1.NeoMedia Technologies, Inc., 100 W Arapahoe Avenue, Suite 9, Boulder, Colorado 80302, USA

 

"Pledgor

and

 

2.YA Global Investments, L.P., acting through Yorkville Advisors LLC, 1012-1016 Springfield Ave, Mountainside, New Jersey 07092, USA

 

"Pledgee

 

 

- Pledgor and Pledgee hereinafter collectively referred to as the "Parties" and each as a "Party" -

 

Preamble

 

A.Pledgor is the sole shareholder of NeoMedia Europe GmbH (the "Company"), with a registered share capital (Stammkapital) of EUR 222,000, registered with the commercial register at the local court of Aachen under registration number HRB 17101, formerly organized as a German stock corporation (Aktiengesellschaft) and operating formerly under the name “NeoMedia Europe AG” (“NeoMedia AG”). Based on shareholder resolution dated August 19, 2011, the Pledgor resolved on the transformation of NeoMedia AG into a German private limited liability company (GmbH), resulting in the current structure of the Company (the “Transformation”). The Transformation became effective upon registration in the commercial register on September 16, 2011. However, the identity of the Company did not change as a result of such transformation (identitätswahrende Umwandlung).

 

B.Prior to the Transformation, all shares (Aktien) held by the Pledor in NeoMedia AG were pledged to the Pledgee based on a Share Pledge Agreement dated August 3, 2010 (a copy of which is attached as Annex 1) (the “Previous German Share Pledge Agreement”).

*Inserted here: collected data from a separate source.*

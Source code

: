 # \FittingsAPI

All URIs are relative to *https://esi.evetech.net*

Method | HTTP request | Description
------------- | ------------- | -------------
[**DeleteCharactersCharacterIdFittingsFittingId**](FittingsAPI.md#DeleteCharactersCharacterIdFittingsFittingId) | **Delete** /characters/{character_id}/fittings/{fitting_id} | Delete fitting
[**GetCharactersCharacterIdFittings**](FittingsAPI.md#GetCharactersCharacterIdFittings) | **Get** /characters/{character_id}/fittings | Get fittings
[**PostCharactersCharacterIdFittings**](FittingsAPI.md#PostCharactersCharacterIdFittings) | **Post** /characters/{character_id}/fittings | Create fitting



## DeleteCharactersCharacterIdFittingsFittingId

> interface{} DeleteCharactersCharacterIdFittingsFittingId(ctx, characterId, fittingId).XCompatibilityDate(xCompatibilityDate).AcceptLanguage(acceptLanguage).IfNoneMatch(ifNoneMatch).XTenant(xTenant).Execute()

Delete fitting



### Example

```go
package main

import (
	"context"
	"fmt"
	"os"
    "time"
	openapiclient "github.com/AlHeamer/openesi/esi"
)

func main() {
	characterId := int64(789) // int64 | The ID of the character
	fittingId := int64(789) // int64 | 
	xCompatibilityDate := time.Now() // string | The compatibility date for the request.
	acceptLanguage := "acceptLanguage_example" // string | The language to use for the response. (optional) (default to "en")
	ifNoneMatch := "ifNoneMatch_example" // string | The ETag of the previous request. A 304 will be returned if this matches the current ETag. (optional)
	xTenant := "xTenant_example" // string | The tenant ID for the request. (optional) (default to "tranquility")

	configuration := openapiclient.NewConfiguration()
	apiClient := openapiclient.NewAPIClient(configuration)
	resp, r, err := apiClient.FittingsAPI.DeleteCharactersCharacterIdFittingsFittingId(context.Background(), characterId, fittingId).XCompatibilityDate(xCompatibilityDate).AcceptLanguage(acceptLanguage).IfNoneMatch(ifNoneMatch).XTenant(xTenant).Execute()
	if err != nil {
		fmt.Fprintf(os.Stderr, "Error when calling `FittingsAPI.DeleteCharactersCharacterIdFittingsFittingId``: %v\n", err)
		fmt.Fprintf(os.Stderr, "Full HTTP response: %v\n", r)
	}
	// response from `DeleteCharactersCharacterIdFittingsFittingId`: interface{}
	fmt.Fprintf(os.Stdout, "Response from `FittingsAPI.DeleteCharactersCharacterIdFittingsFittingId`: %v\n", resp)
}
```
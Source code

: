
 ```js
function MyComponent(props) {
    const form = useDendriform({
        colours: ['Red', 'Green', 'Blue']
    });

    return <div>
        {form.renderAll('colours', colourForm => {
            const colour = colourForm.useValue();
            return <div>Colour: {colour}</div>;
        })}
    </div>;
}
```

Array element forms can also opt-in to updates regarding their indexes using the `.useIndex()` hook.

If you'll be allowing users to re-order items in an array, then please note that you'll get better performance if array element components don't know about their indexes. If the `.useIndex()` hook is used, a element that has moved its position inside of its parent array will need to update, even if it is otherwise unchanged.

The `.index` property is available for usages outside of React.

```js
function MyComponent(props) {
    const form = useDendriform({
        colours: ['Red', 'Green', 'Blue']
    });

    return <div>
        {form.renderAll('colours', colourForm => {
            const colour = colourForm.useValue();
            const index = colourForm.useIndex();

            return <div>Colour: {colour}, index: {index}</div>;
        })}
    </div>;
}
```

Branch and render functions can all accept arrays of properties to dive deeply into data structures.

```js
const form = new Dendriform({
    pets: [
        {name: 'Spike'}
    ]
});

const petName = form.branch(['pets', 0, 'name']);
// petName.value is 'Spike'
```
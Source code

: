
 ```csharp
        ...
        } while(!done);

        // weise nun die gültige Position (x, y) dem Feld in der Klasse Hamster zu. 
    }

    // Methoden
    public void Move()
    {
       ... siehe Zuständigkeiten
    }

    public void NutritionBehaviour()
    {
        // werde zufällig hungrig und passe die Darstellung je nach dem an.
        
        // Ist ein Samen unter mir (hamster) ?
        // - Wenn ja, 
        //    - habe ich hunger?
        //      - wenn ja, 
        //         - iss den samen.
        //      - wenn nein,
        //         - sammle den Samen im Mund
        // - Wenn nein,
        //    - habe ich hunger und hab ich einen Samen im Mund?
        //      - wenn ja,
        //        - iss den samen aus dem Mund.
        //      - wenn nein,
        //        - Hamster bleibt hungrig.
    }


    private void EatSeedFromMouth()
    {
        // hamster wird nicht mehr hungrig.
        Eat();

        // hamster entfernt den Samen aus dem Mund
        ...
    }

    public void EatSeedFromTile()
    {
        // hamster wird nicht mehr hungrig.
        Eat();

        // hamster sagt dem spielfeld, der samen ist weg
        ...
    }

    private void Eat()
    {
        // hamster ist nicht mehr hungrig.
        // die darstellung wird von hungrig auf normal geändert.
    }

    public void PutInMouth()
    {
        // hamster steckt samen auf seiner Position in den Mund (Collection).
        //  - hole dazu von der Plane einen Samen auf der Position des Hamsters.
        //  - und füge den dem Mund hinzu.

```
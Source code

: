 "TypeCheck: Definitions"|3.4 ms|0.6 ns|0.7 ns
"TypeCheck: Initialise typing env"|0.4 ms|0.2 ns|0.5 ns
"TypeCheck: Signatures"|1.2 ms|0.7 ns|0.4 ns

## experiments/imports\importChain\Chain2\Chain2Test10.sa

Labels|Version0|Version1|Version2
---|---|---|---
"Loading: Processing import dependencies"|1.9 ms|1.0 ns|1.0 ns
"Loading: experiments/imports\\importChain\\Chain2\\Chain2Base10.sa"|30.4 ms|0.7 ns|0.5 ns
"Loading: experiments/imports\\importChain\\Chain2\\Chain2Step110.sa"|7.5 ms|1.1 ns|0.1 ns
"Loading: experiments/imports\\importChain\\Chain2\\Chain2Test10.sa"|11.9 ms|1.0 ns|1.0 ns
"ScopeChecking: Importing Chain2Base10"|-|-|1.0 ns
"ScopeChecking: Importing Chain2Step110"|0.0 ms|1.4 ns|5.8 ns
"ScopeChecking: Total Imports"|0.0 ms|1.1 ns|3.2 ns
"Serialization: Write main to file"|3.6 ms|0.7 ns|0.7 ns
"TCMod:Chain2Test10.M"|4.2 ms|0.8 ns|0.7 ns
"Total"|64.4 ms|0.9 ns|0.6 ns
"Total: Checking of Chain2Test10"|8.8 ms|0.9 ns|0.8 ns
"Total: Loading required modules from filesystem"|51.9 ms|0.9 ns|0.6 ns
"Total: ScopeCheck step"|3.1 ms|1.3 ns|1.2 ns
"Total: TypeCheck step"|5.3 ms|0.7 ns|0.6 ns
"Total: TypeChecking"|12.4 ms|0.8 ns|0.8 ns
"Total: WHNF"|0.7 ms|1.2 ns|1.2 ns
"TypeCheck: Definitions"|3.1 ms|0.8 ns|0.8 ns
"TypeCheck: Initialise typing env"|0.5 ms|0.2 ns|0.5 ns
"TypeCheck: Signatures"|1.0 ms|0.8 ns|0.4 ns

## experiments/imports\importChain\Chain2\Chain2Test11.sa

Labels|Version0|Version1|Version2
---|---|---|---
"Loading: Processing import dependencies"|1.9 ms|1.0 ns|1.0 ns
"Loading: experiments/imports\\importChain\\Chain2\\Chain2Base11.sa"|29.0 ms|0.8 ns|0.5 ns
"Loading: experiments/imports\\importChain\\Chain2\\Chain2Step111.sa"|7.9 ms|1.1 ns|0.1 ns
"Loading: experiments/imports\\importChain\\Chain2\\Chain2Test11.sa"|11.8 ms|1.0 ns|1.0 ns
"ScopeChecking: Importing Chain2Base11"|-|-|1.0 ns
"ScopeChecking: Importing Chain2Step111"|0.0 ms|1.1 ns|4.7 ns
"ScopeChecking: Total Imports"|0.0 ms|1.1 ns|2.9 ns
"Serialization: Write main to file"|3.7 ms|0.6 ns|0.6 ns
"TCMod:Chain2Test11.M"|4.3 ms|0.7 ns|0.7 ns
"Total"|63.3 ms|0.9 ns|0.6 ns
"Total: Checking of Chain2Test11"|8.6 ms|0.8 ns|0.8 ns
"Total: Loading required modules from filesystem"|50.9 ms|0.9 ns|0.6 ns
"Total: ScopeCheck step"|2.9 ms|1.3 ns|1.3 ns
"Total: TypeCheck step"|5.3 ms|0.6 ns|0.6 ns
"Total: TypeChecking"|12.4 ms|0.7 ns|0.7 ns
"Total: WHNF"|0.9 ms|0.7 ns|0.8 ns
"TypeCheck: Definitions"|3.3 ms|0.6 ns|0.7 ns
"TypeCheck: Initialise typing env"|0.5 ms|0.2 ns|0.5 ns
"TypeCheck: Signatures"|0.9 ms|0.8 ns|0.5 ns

The Parties are in agreement that in order to avoid any deterioration of the Pledgee’s previous security interest created by the Previous Share Pledge Agreement, and for precautionary reasons, a new security agreement shall be concluded by which Pledgee is granted a pledge over all shares held by the Pledgor in the transformed Company (the “New German Share Pledge Agreement”). The Parties wish to conclude the New German Share Pledge Agreement in the form of a notarial deed in accordance with § 15 of the German Limited Liability Companies Act (GmbHG). By notarial deed of the acting Notary (Roll of Deeds No. 108/2013) date 18 October 2013, the Parties already concluded a new German GmbH share pledge agreement. This deed is hereby referred to pursuant to Sec. 13a BeurkG. The original was present during notarization. The Parties waived their right to have it read alound. The Parties further hereby cancel (aufheben) the German GmbH share pledge agreement referred to before, in particular the share pledges created thereunder, with immediate effect.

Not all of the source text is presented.